Like other developing countries, Pakistan is deploying microfinance as a way of lifting people out of poverty. The basic assumption is that poor people lack access to affordable capital and once credit is streamlined they can build micro enterprises and lift themselves out of poverty.
However, apart from anecdotal case studies, there is no conclusive evidence about the impact of microfinance on poverty alleviation. Furthermore, some studies suggest that microfinance certainly does help the poor but not necessarily through building up their enterprises.
According to the Consultative Group to Assist the Poor (CGAP) most of the poor use micro loans as a reliable instrument to smoothen their consumption or when in need of a large amount of cash. The most worrisome fact for the poorest of the poor is their income volatility.
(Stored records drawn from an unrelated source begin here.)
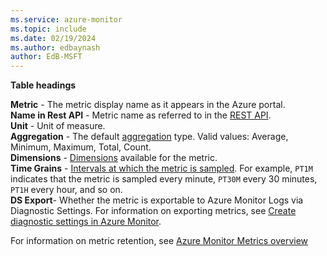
 ```yaml
---
ms.service: azure-monitor
ms.topic: include
ms.date: 02/19/2024
ms.author: edbaynash
author: EdB-MSFT
---
```


**Table headings**
  
**Metric** - The metric display name as it appears in the Azure portal.  
**Name in Rest API** - Metric name as referred to in the [REST API](azure/azure-monitor/essentials/rest-api-walkthrough).  
**Unit** - Unit of measure.  
**Aggregation** - The default [aggregation](azure/azure-monitor/essentials/metrics-aggregation-explained) type. Valid values: Average, Minimum, Maximum, Total, Count.  
**Dimensions** - [Dimensions](azure/azure-monitor/essentials/metrics-aggregation-explained#dimensions-splitting-and-filtering) available for the metric.  
**Time Grains** - [Intervals at which the metric is sampled](azure/azure-monitor/essentials/metrics-aggregation-explained#granularity). For example, `PT1M` indicates that the metric is sampled every minute, `PT30M` every 30 minutes, `PT1H` every hour, and so on.  
**DS Export**- Whether the metric is exportable to Azure Monitor Logs via Diagnostic Settings. For information on exporting metrics, see [Create diagnostic settings in Azure Monitor](/azure/azure-monitor/essentials/create-diagnostic-settings?tabs=portal).
  
For information on metric retention, see [Azure Monitor Metrics overview](/azure/azure-monitor/essentials/data-platform-metrics#retention-of-metrics)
The recent estimates released by Pakistan Microfinance Network suggest that the country’s potential micro finance market is about 27.4 million borrowers, whereas microfinance currently reaches around 1.8 million people. However the more interesting statistic from Pakistan is that microfinance savers have surpassed microfinance borrowers by a comfortable margin, as the former category includes around 2.14 million accounts.
Does this mean that, amongst the poor, the savers outnumber entrepreneurs investing money in their business? The CGAP study seems to lend credence to this paradoxical finding. As it is dubious to claim that the poor people have earned their savings through their micro enterprises, this finding only points in one direction. The poor have deposited their own savings into the system, aiding its operation – although it has always relied on external support. It also suggests that the micro savers would necessarily be different from micro borrowers, which is supported by the fact that only one out of seven saving accounts are mobilised through microfinance institutions – the rest are managed through conventional banks.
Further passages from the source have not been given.